Ahır sekisi ve şanlı tarihimiz, çırpınmayan Karadeniz, Şevket Süreyya ve ben

Abone Ol

Çocukluğumda büyüklerimden duymuştum: "Ahır sekisinde yatar, Sultan Süleyman'ı rüyasında görür" derlerdi.

Yani ahır sekisinde yatanın rüyasına bile karışılırdı, ahır sekisinde yatıyorsa, rüyada bile Sultan Süleyman'ı görmemeliydi, haddini bilmeliydi.

Bu algı, sınıflı, ayrıcalıklı toplumun bir yansımasıdır.

Ahır sekisinde kim yatar hayvanlarla ve dışkılarla birlikte? Yeterli yeri ve yakacağı olmayanlar, onlar ahıra bir seki yapıp hayvanların ısısından yararlanarak, soba yakmadan orada yatıp kalkarlardı. İşte bu durum onları aşağılama nedeni olurdu ve rüyalarına bile karışılırdı.

Evet şanlı tarihimiz vardı bizim öyle değil mi? Ahır sekisi de vardı oysa ki ve işin gerçeği de oydu.
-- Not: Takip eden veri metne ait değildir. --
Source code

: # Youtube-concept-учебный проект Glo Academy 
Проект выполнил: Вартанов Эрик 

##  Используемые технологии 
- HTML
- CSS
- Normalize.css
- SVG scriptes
Söz buraya gelmişken Şevket Süreyya Aydemir'in Suyu Arayan Adam'da, yazdığı bir ahır sekisi anısını aktaralım. İki yedeksubay Şevket Süreyya ve Hüseyin Avni (Ulaş), 1.Dünya Savaşı'nın son yıllarında, Sarıkamış dolaylarında bir köyde bir ahır sekisine konukturlar. Yolda bir zarf vermişlerdir onlara, açamamışlardır atların üstünde, tipide karda. Ahır sekisinde açar okurlar. Enver Paşa'nın bir emri, diyor ki: "Medeniyeti daha ilerilere götürün." 

Okur okumaz acı acı gülerler.

Hangi medeniyeti? Ahır sekisi medeniyetini mi?
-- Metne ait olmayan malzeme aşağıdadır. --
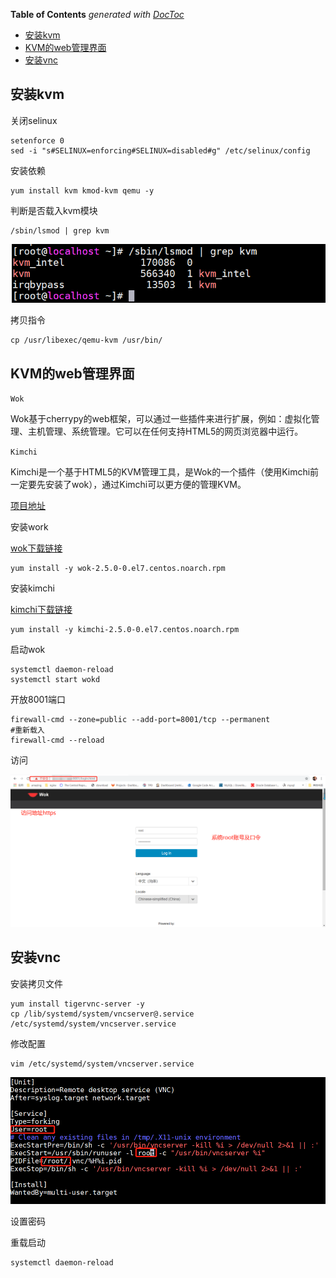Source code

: <!-- START doctoc generated TOC please keep comment here to allow auto update -->
<!-- DON'T EDIT THIS SECTION, INSTEAD RE-RUN doctoc TO UPDATE -->
**Table of Contents**  *generated with [DocToc](https://github.com/thlorenz/doctoc)*

- [安装kvm](#%E5%AE%89%E8%A3%85kvm)
- [KVM的web管理界面](#kvm%E7%9A%84web%E7%AE%A1%E7%90%86%E7%95%8C%E9%9D%A2)
- [安装vnc](#%E5%AE%89%E8%A3%85vnc)

<!-- END doctoc generated TOC please keep comment here to allow auto update -->


## 安装kvm ##

关闭selinux
	
	setenforce 0
	sed -i "s#SELINUX=enforcing#SELINUX=disabled#g" /etc/selinux/config

安装依赖

	yum install kvm kmod-kvm qemu -y

判断是否载入kvm模块

	/sbin/lsmod | grep kvm

![](./images/kvm_module.png)

拷贝指令

	cp /usr/libexec/qemu-kvm /usr/bin/

## KVM的web管理界面 ##

`Wok`

Wok基于cherrypy的web框架，可以通过一些插件来进行扩展，例如：虚拟化管理、主机管理、系统管理。它可以在任何支持HTML5的网页浏览器中运行。

`Kimchi`

Kimchi是一个基于HTML5的KVM管理工具，是Wok的一个插件（使用Kimchi前一定要先安装了wok），通过Kimchi可以更方便的管理KVM。

[项目地址](https://github.com/kimchi-project)

安装work

[wok下载链接](https://github.com/kimchi-project/wok/releases/download/2.5.0/wok-2.5.0-0.el7.centos.noarch.rpm)

	yum install -y wok-2.5.0-0.el7.centos.noarch.rpm

安装kimchi

[kimchi下载链接](https://github.com/kimchi-project/kimchi/releases/download/2.5.0/kimchi-2.5.0-0.el7.centos.noarch.rpm)

	yum install -y kimchi-2.5.0-0.el7.centos.noarch.rpm

启动wok

	systemctl daemon-reload
	systemctl start wokd
	
开放8001端口

	firewall-cmd --zone=public --add-port=8001/tcp --permanent
	#重新载入
	firewall-cmd --reload

访问

![](./images/wok_web.png)

## 安装vnc

安装拷贝文件

	yum install tigervnc-server -y
	cp /lib/systemd/system/vncserver@.service /etc/systemd/system/vncserver.service
	
修改配置

	vim /etc/systemd/system/vncserver.service

![](./images/vnc_service.png)

设置密码

	

重载启动

	systemctl daemon-reload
KARADENİZ ÇIRPINMIYOR ARTIK BENİM İÇİMDE

Bayburt Demirözü... 4-5 yaşlarındayım... Dedem Şevki Efendi kafayı çekmiş, hafiften şarkılar mırıldanıyor, birden Fikriye Neneme (babamın üvey annesi) sesleniyor:

"Gel buraya söyle bu şarkıyı." 

Hangi şarkıyı mı? “Çırpınırdın Karadeniz bakıp Türk'ün bayrağına." 
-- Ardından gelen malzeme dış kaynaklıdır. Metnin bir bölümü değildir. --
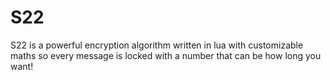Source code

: # S22
S22 is a powerful encryption algorithm written in lua with customizable maths so every message is locked with a number that can be how long you want!
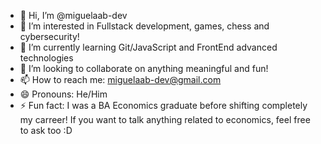 - 👋 Hi, I’m @miguelaab-dev
- 👀 I’m interested in Fullstack development, games, chess and cybersecurity!
- 🌱 I’m currently learning Git/JavaScript and FrontEnd advanced technologies
- 💞️ I’m looking to collaborate on anything meaningful and fun!
- 📫 How to reach me: miguelaab-dev@gmail.com
- 😄 Pronouns: He/Him
- ⚡ Fun fact: I was a BA Economics graduate before shifting completely my carreer! If you want to talk anything related to economics, feel free to ask too :D

<!---
miguelaab-dev/miguelaab-dev is a ✨ special ✨ repository because its `README.md` (this file) appears on your GitHub profile.
You can click the Preview link to take a look at your changes.
--->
Fikriye Nenem ne bilsin onu, zaten sesi de çok kötü, şarkıyı katlediyor "Aman herif ben beceremirem" diyor ama dedem ısrarlı. Ev kalabalık, halalarım, amcalarım gülüp duruyorlar. 

Ben "Çırpınırdın Karadeniz'i" Balkan ve 1.Dünya Savaş gazisi, Bakû ve Batum'u görmüş dedemden işte o gün duymuştum ilk kez. Sonra üniversite yıllarımda o şarkının sözlerinin Azerbaycanlı talihsiz şair Ahmet Cavad'a ait olduğunu öğrendim. Ahmet Cavad'ı da, başka şiirlerini de öğrendim. "Yurdu Gitmiş Bir Yiğidin Payına" adlı öykümde Ahmet Cavad da vardır.

Ama şimdilerde ben artık Çırpınırdın Karadeniz'i dinlemiyorum, dinleyemiyorum. Öyle çok istismar edildi, öyle ağızlara düştü ki, ben ağzıma alamıyorum. Yani Karadeniz artık çırpınmıyor benim içimde.

ŞEVKET SÜREYYA AYDEMİR VE BEN

"Kaybettiğim en değerli şeyi, kendimi buldum." Şevket Süreyya Aydemir

Yazgım bire bir benzemese de, yaşadıklarım, yanılgılarım, yoldaşlıklarım ve yarışlarım Şevket Süreyya Aydemir'e çok benziyor ve bu benzerlik beni rahatlatıyor.